Page 17 of Bad Apple


  “They’ll just paint over it,” she says. “It won’t last.”

  “True,” I say. “But it’s here now.”

  “You bitch.”

  Maybe to her, she’s the hero and I’m the villain. And maybe in someone else’s tale, I’m nothing but the village idiot. I don’t care. Let them paint their own murals.

  “You can always call the school board and complain. I think you have their number. And you know what? I gave them yours.”

  The reporter taps Chelsea on the arm. “Excuse me. Can I get a picture of you with your portrait?”

  “Well,” my dad says. “This is really something, isn’t it?” He searches for something positive to say, which he finds difficult to do when he’s not talking about his fabulous new life with Hannalore. “Your technique has improved,” he says finally. “And I see you’re still obsessed with Grimm’s.”

  “Fits my worldview,” I say.

  “You’re too young to have a worldview,” says Hannalore.

  “We’re both very proud,” my dad says, wrapping his arm around her waist and squeezing her a little too tightly to be comfortable. “And we’re thrilled to be here, aren’t we?”

  “Sure we are,” says Hannalore.

  The reporter puts me next to Mr.
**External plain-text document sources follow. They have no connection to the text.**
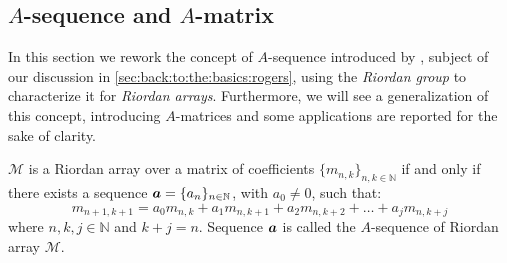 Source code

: 
\subsection{$A$-sequence and $A$-matrix}
\label{sec:back:to:the:basics:sequences}

In this section we rework the concept of $A$-sequence introduced by
\citeauthor{rogers:1977}, subject of our discussion in
\autoref{sec:back:to:the:basics:rogers}, using the \emph{Riordan group}
to characterize it for \emph{Riordan arrays}. Furthermore, we will see
a generalization of this concept, introducing $A$-matrices and some
applications are reported for the sake of clarity.

\begin{theorem}
    $\mathcal{M}$ is a Riordan array over a matrix of coefficients
    $\lbrace m_{n,k}\rbrace_{n,k\in\mathbb{N}}$ if and only if
    there exists a sequence $\boldsymbol{a}=\lbrace a_{n}\rbrace_{n\in\mathbb{N}}$,
    with $a_{0}\neq0$, such that:
    \begin{displaymath}
        m_{n+1,k+1}=a_{0}m_{n,k}+a_{1}m_{n,k+1}+a_{2}m_{n,k+2}+\ldots+a_{j}m_{n,k+j}
    \end{displaymath}
    where $n,k,j\in\mathbb{N}$ and $k+j=n$. Sequence $\boldsymbol{a}$ is called the $A$-sequence
    of Riordan array $\mathcal{M}$. 
    \label{thm:merlini:A:sequence:characterization} 
\end{theorem}
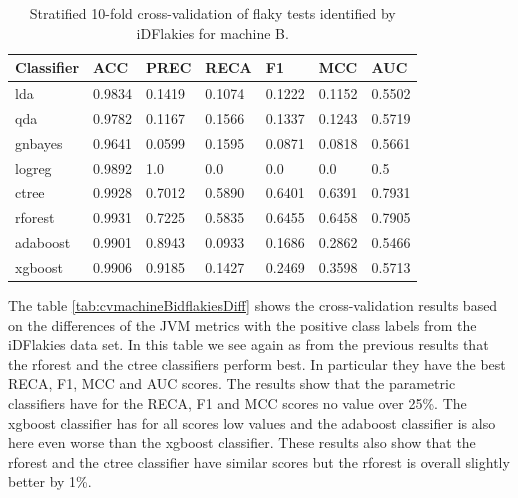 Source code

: \documentclass{seal_thesis}
\begin{document}
\begin{table}[ht]
\centering
\begin{tabular}{|l|l|l|l|l|l|l|}
\hline
\textbf{Classifier} & \textbf{ACC} & \textbf{PREC} & \textbf{RECA} & \textbf{F1} & \textbf{MCC} & \textbf{AUC} \\ \hline
  lda & 0.9834 & 0.1419 & 0.1074 & 0.1222 & 0.1152 & 0.5502 \\ \hline
  qda & 0.9782 & 0.1167 & 0.1566 & 0.1337 & 0.1243 & 0.5719 \\ \hline
  gnbayes & 0.9641 & 0.0599 & 0.1595 & 0.0871 & 0.0818 & 0.5661 \\ \hline
  logreg & 0.9892 & 1.0 & 0.0 & 0.0 & 0.0 & 0.5 \\ \hline
  ctree & 0.9928 & 0.7012 & 0.5890 & 0.6401 & 0.6391 & 0.7931 \\ \hline
  rforest & 0.9931 & 0.7225 & 0.5835 & 0.6455 & 0.6458 & 0.7905 \\ \hline
  adaboost & 0.9901 & 0.8943 & 0.0933 & 0.1686 & 0.2862 & 0.5466 \\ \hline
  xgboost & 0.9906 & 0.9185 & 0.1427 & 0.2469 & 0.3598 & 0.5713 \\ \hline
\end{tabular}
\caption{Stratified 10-fold cross-validation of flaky tests identified by iDFlakies for machine B.}
\label{tab:cvmachineBidflakies}
\end{table}



\noindent The table \ref{tab:cvmachineBidflakiesDiff} shows the cross-validation results based on the differences of the JVM metrics with the positive class labels from the iDFlakies data set. In this table we see again as from the previous results that the rforest and the ctree classifiers perform best. In particular they have the best RECA, F1, MCC and AUC scores. The results show that the parametric classifiers have for the RECA, F1 and MCC scores no value over 25\%. The xgboost classifier has for all scores low values and the adaboost classifier is also here even worse than the xgboost classifier. These results also show that the rforest and the ctree classifier have similar scores but the rforest is overall slightly better by 1\%. \\
\end{document}
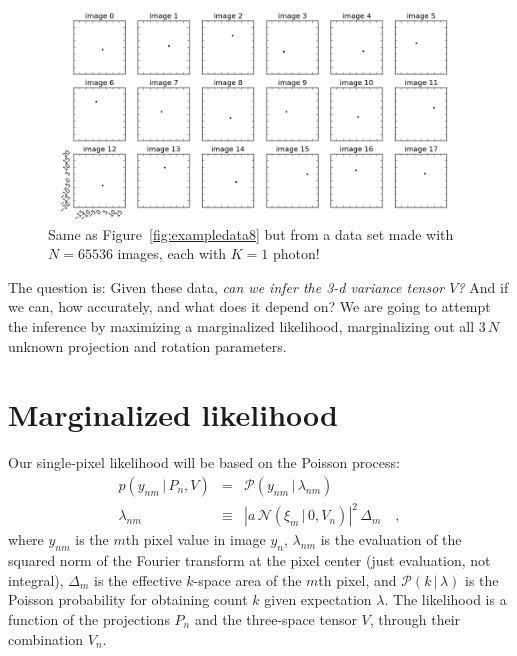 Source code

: \documentclass[12pt]{article}
\newcommand{\hoggcaption}[1]{\caption{\textsf{#1}}}
\renewcommand{\figurename}{\textsf{Figure}}
\newcommand{\normal}{\mathscr{N}}
\newcommand{\Poisson}{\mathscr{P}}
\newcommand{\sqnorm}[1]{|{#1}|^2}
\newcommand{\given}{\,|\,}
\begin{document}
\begin{figure}[!tbp]
\includegraphics[width=\textwidth]{data_16_00.png}
\hoggcaption{Same as \figurename~\ref{fig:exampledata8} but from a data set made with
  $N=65536$ images, each with $K=1$ photon!\label{fig:exampledata0}}
\end{figure}

The question is:
Given these data, \emph{can we infer the 3-d variance tensor $V$?}
And if we can, how accurately, and what does it depend on?  We are
going to attempt the inference by maximizing a marginalized
likelihood, marginalizing out all $3\,N$ unknown projection and
rotation parameters.

\section{Marginalized likelihood}

Our single-pixel likelihood will be based on the Poisson process:
\begin{eqnarray}
  p(y_{nm}\given P_n,V) &=& \Poisson(y_{nm}\given\lambda_{nm})
  \\
  \lambda_{nm} &\equiv& \sqnorm{a\,\normal(\xi_m\given 0,V_n)}\,\Delta_m
  \quad,
\end{eqnarray}
where $y_{nm}$ is the $m$th pixel value in image $y_n$,
$\lambda_{nm}$ is the evaluation of the squared norm of the Fourier
transform at the pixel center (just evaluation, not integral),
$\Delta_m$ is the effective $k$-space area of the $m$th pixel,
and $\Poisson(k\given\lambda)$ is the Poisson probability for obtaining
count $k$ given expectation $\lambda$.
The likelihood is a function of the projections $P_n$ and the
three-space tensor $V$, through their combination $V_n$.
\end{document}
Zwieback and snaps some pictures. I lose interest as Mr. Zwieback is giving a statement, something about my strength in the face of such daunting adversity, how the school is behind me one hundred percent, etc. etc. etc.

  Seven says, “The school is behind you one hundred percent.”

  “Yeah. Behind me. All the better to kick me,” I say.

  Speaking of kicking, I’m afraid to ask, but I can’t help myself. Starving polar bear or not, wicked stepmother or not, Hannalore does own a gallery.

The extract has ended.